Sur une vidéo publiée lundi sur le compte WeChat du commandement du théâtre d’opérations Est de l’Armée, un pilote chinois dit être « arrivé près de la partie nord de l’île de Taiwan » avec des missiles « verrouillés en place ».

Dans une autre vidéo, accompagnée d’une musique dramatique, le coup de sifflet d’un officier fait courir le personnel militaire en position tandis qu’un barrage simulé sur Taiwan apparaît à l’écran.

De quoi inquiéter la population : « Nous, les gens ordinaires, on veut juste une vie simple et stable », confie à l’AFP Lin Ke-qiang, habitant de 60 ans de l’île Beigan sur l’archipel de Matsu qui appartient à Taiwan, mais est visible de la côte chinoise.

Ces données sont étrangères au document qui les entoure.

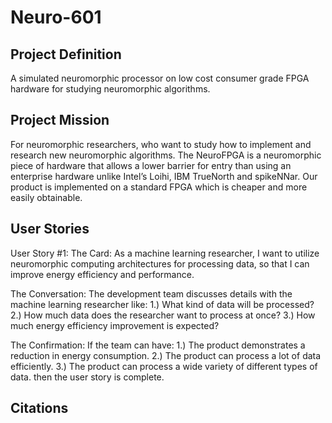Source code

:# Neuro-601

## Project Definition
A simulated neuromorphic processor on low cost consumer grade FPGA hardware for studying neuromorphic algorithms.

## Project Mission
For neuromorphic researchers, who want to study how to implement and research new neuromorphic algorithms.  The NeuroFPGA is a neuromorphic piece of hardware that allows a lower barrier for entry than using an enterprise hardware unlike Intel’s Loihi, IBM TrueNorth and spikeNNar. Our product is implemented on a standard FPGA which is cheaper and more easily obtainable.

## User Stories
User Story #1:
The Card:
  As a machine learning researcher, I want to utilize neuromorphic computing architectures for processing data, so that I can improve energy efficiency and performance.
  
The Conversation:
  The development team discusses details with the machine learning researcher like:
    1.) What kind of data will be processed?
    2.) How much data does the researcher want to process at once?
    3.) How much energy efficiency improvement is expected?

The Confirmation:
  If the team can have:
    1.) The product demonstrates a reduction in energy consumption.
    2.) The product can process a lot of data efficiently.
    3.) The product can process a wide variety of different types of data.
  then the user story is complete.
  
## Citations
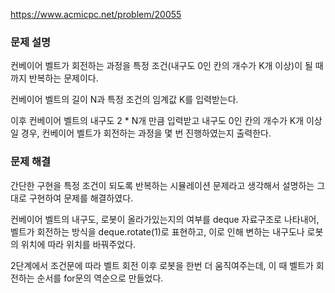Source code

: https://www.acmicpc.net/problem/20055

### 문제 설명
컨베이어 벨트가 회전하는 과정을 특정 조건(내구도 0인 칸의 개수가 K개 이상)이 될 때까지 반복하는 문제이다.

컨베이어 벨트의 길이 N과 특정 조건의 임계값 K를 입력받는다.

이후 컨베이어 벨트의 내구도 2 * N개 만큼 입력받고 내구도 0인 칸의 개수가 K개 이상일 경우, 컨베이어 벨트가 회전하는 과정을 몇 번 진행하였는지 출력한다.

### 문제 해결
간단한 구현을 특정 조건이 되도록 반복하는 시뮬레이션 문제라고 생각해서 설명하는 그대로 구현하여 문제를 해결하였다.

컨베이어 벨트의 내구도, 로봇이 올라가있는지의 여부를 deque 자료구조로 나타내어, 벨트가 회전하는 방식을 deque.rotate(1)로 표현하고, 이로 인해 변하는 내구도나 로봇의 위치에 따라 위치를 바꿔주었다.

2단계에서 조건문에 따라 벨트 회전 이후 로봇을 한번 더 움직여주는데, 이 때 벨트가 회전하는 순서를 for문의 역순으로 만들었다.
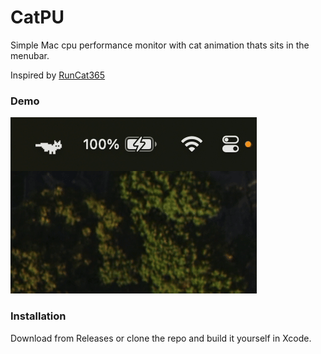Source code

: # CatPU
Simple Mac cpu performance monitor with cat animation thats sits in the menubar.

Inspired by [RunCat365](https://github.com/Kyome22/RunCat365)

### Demo

![demo](catpudemo.gif)

### Installation

Download from Releases or clone the repo and build it yourself in Xcode.
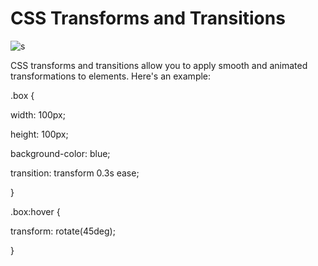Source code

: # CSS Transforms and Transitions

![s](https://github.com/PraveenNanda124/Technical-blogs/assets/116082827/85d1ec73-4e56-4d99-8fea-143e25a1f47c)


CSS transforms and transitions allow you to apply smooth and animated transformations to elements. Here's an example:





.box {

  width: 100px;

  height: 100px;

  background-color: blue;

  transition: transform 0.3s ease;

}



.box:hover {

  transform: rotate(45deg);

}
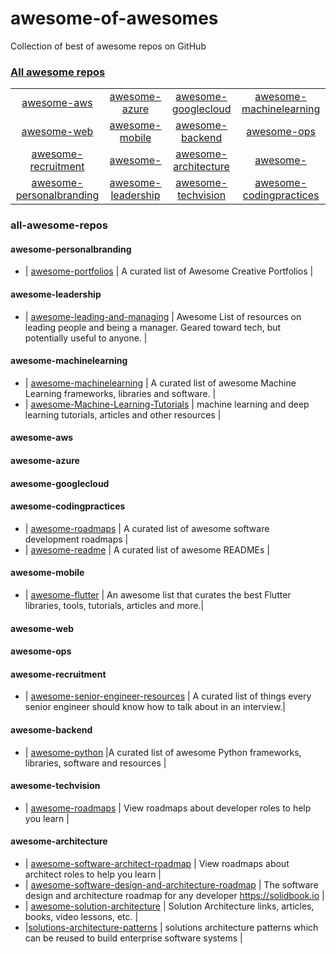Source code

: # awesome-of-awesomes
Collection of best of awesome repos on GitHub


### [All awesome repos](#all-awesome-repos)
|   	|   	|   	|   	|
|:-:  |:-:  |:-:  |:-:  |
| [awesome-aws](#awesome-aws) | [awesome-azure](#awesome-azure) 	| [awesome-googlecloud](#awesome-googlecloud) 	| [awesome-machinelearning](#awesome-machinelearning)| 
| [awesome-web](#awesome-web) 	| [awesome-mobile](#awesome-mobile) 	| [awesome-backend](#awesome-backend) 	| [awesome-ops](#awesome-ops) 	| 
| [awesome-recruitment](#awesome-recruitment) 	| [awesome-](#awesome-)	| [awesome-architecture](#awesome-architecture) 	| [awesome-](#awesome-) 	| 
| [awesome-personalbranding](#awesome-personalbranding) 	| [awesome-leadership](#awesome-leadership)	| [awesome-techvision](#awesome-techvision) 	| [awesome-codingpractices](#awesome-codingpractices) 	| 


### all-awesome-repos

#### awesome-personalbranding

* |  [awesome-portfolios](https://github.com/iRaul/awesome-portfolios) | A curated list of Awesome Creative Portfolios |

#### awesome-leadership

* |  [awesome-leading-and-managing](https://github.com/LappleApple/awesome-leading-and-managing) | Awesome List of resources on leading people and being a manager. Geared toward tech, but potentially useful to anyone. |

#### awesome-machinelearning

* |  [awesome-machinelearning](https://github.com/josephmisiti/awesome-machine-learning) | A curated list of awesome Machine Learning frameworks, libraries and software. |
* |  [awesome-Machine-Learning-Tutorials](https://github.com/ujjwalkarn/Machine-Learning-Tutorials) | machine learning and deep learning tutorials, articles and other resources |

#### awesome-aws

#### awesome-azure

#### awesome-googlecloud

#### awesome-codingpractices

* |  [awesome-roadmaps](https://github.com/orsanawwad/awesome-roadmaps) | A curated list of awesome software development roadmaps |
* |  [awesome-readme](https://github.com/matiassingers/awesome-readme) | A curated list of awesome READMEs |

#### awesome-mobile
* |  [awesome-flutter](https://github.com/AdyKalra/awesome-flutter) | An awesome list that curates the best Flutter libraries, tools, tutorials, articles and more.|

#### awesome-web

#### awesome-ops

#### awesome-recruitment

* | [awesome-senior-engineer-resources](https://github.com/allisonbrenner/awesome-senior-engineer-resources) | A curated list of things every senior engineer should know how to talk about in an interview.|

#### awesome-backend
* |  [awesome-python](https://github.com/AdyKalra/awesome-python) |A curated list of awesome Python frameworks, libraries, software and resources |

#### awesome-techvision
* |  [awesome-roadmaps](https://github.com/AdyKalra/awesome-roadmaps) | View roadmaps about developer roles to help you learn |

#### awesome-architecture
* |  [awesome-software-architect-roadmap](https://github.com/AlaaAttya/software-architect-roadmap) | View roadmaps about architect roles to help you learn |
* |  [awesome-software-design-and-architecture-roadmap](https://github.com/stemmlerjs/software-design-and-architecture-roadmap) | The software design and architecture roadmap for any developer https://solidbook.io |
* | [awesome-solution-architecture](https://github.com/unlight/solution-architecture) | Solution Architecture links, articles, books, video lessons, etc. |
* |[solutions-architecture-patterns](https://github.com/chanakaudaya/solutions-architecture-patterns) | solutions architecture patterns which can be reused to build enterprise software systems |

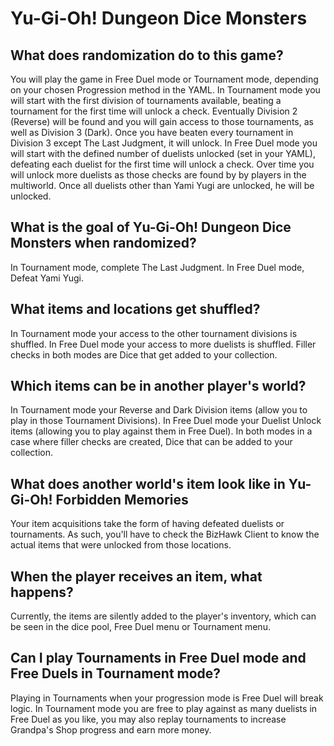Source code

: 
# Yu-Gi-Oh! Dungeon Dice Monsters

## What does randomization do to this game?

You will play the game in Free Duel mode or Tournament mode, depending on your chosen Progression method in the YAML.
In Tournament mode you will start with the first division of tournaments available, beating a tournament for the first time
will unlock a check. Eventually Division 2 (Reverse) will be found and you will gain access to those tournaments, as well as
Division 3 (Dark). Once you have beaten every tournament in Division 3 except The Last Judgment, it will unlock.
In Free Duel mode you will start with the defined number of duelists unlocked (set in your YAML),
defeating each duelist for the first time will unlock a check. Over time you will unlock more duelists as those checks are found by
by players in the multiworld. Once all duelists other than Yami Yugi are unlocked, he will be unlocked.

## What is the goal of Yu-Gi-Oh! Dungeon Dice Monsters when randomized?

In Tournament mode, complete The Last Judgment.
In Free Duel mode, Defeat Yami Yugi.

## What items and locations get shuffled?

In Tournament mode your access to the other tournament divisions is shuffled.
In Free Duel mode your access to more duelists is shuffled.
Filler checks in both modes are Dice that get added to your collection.

## Which items can be in another player's world?

In Tournament mode your Reverse and Dark Division items (allow you to play in those Tournament Divisions).
In Free Duel mode your Duelist Unlock items (allowing you to play against them in Free Duel).
In both modes in a case where filler checks are created, Dice that can be added to your collection.

## What does another world's item look like in Yu-Gi-Oh! Forbidden Memories

Your item acquisitions take the form of having defeated duelists or tournaments. As such,
you'll have to check the BizHawk Client to know the actual items that were unlocked from those locations.

## When the player receives an item, what happens?

Currently, the items are silently added to the player's inventory, which can be seen in the dice pool, Free Duel menu or Tournament menu.

## Can I play Tournaments in Free Duel mode and Free Duels in Tournament mode?

Playing in Tournaments when your progression mode is Free Duel will break logic.
In Tournament mode you are free to play against as many duelists in Free Duel as you like,
you may also replay tournaments to increase Grandpa's Shop progress and earn more money.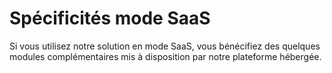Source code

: # Spécificités mode SaaS


<p>Si vous utilisez notre solution en mode&nbsp;SaaS, vous b&eacute;n&eacute;cifiez des quelques modules compl&eacute;mentaires mis &agrave; disposition par notre plateforme h&eacute;berg&eacute;e.</p>  <h2>&nbsp;</h2>

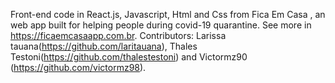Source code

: Front-end code in React.js, Javascript, Html and Css from Fica Em Casa , an web app built for helping people during covid-19 quarantine. See more in https://ficaemcasaapp.com.br.
Contributors: Larissa tauana(https://github.com/laritauana), Thales Testoni(https://github.com/thalestestoni) and Victormz90 (https://github.com/victormz98).
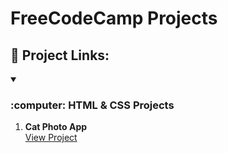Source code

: # FreeCodeCamp Projects
## :link: Project Links:
<!-- HTML & CSS -->
<details open>
<summary>
   <h3>:computer: HTML & CSS Projects</h3>
</summary>

1. **Cat Photo App**  
   [View Project](https://kdrenata.github.io/FreeCodeCamp/01-ResponsiveWebDesign/01-CatPhotoApp/)
    
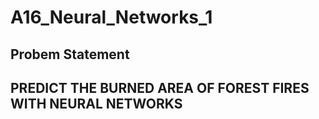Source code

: # A16_Neural_Networks_1
## Probem Statement
## PREDICT THE BURNED AREA OF FOREST FIRES WITH NEURAL NETWORKS
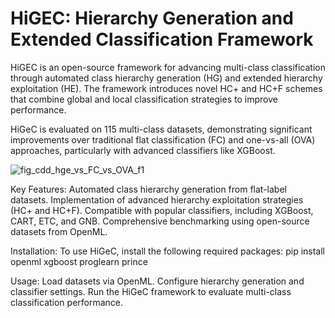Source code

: # HiGEC: Hierarchy Generation and Extended Classification Framework
HiGEC is an open-source framework for advancing multi-class classification through automated class hierarchy generation (HG) and extended hierarchy exploitation (HE). The framework introduces novel HC+ and HC+F schemes that combine global and local classification strategies to improve performance.

HiGeC is evaluated on 115 multi-class datasets, demonstrating significant improvements over traditional flat classification (FC) and one-vs-all (OVA) approaches, particularly with advanced classifiers like XGBoost.

![fig_cdd_hge_vs_FC_vs_OVA_f1](https://github.com/user-attachments/assets/7853f94c-3064-49af-a1fb-7693d9c09928)

Key Features:
Automated class hierarchy generation from flat-label datasets.
Implementation of advanced hierarchy exploitation strategies (HC+ and HC+F).
Compatible with popular classifiers, including XGBoost, CART, ETC, and GNB.
Comprehensive benchmarking using open-source datasets from OpenML.

Installation:
To use HiGeC, install the following required packages:
pip install openml xgboost proglearn prince

Usage:
Load datasets via OpenML.
Configure hierarchy generation and classifier settings.
Run the HiGeC framework to evaluate multi-class classification performance.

« Si une guerre arrive, maintenant que leurs missiles sont si avancés, nous n’avons aucune chance de résister, on sera écrasés », ajoute cet homme.

« Avertissement »

La Chine voit avec mécontentement le rapprochement ces dernières années entre les autorités taïwanaises et les États-Unis qui, malgré l’absence de relations officielles, fournissent à l’île un soutien militaire substantiel.

Elle considère Taiwan comme une province qu’elle n’a pas encore réussi à réunifier avec le reste de son territoire depuis la fin de la guerre civile chinoise en 1949. Pékin vise cette réunification par la force si nécessaire.

Le dernier déploiement important autour de l’île avait eu lieu en août : la Chine avait engagé des manœuvres militaires sans précédent autour de Taiwan et tiré des missiles en réponse à une visite sur l’île de la démocrate Nancy Pelosi, alors présidente de la Chambre américaine des représentants.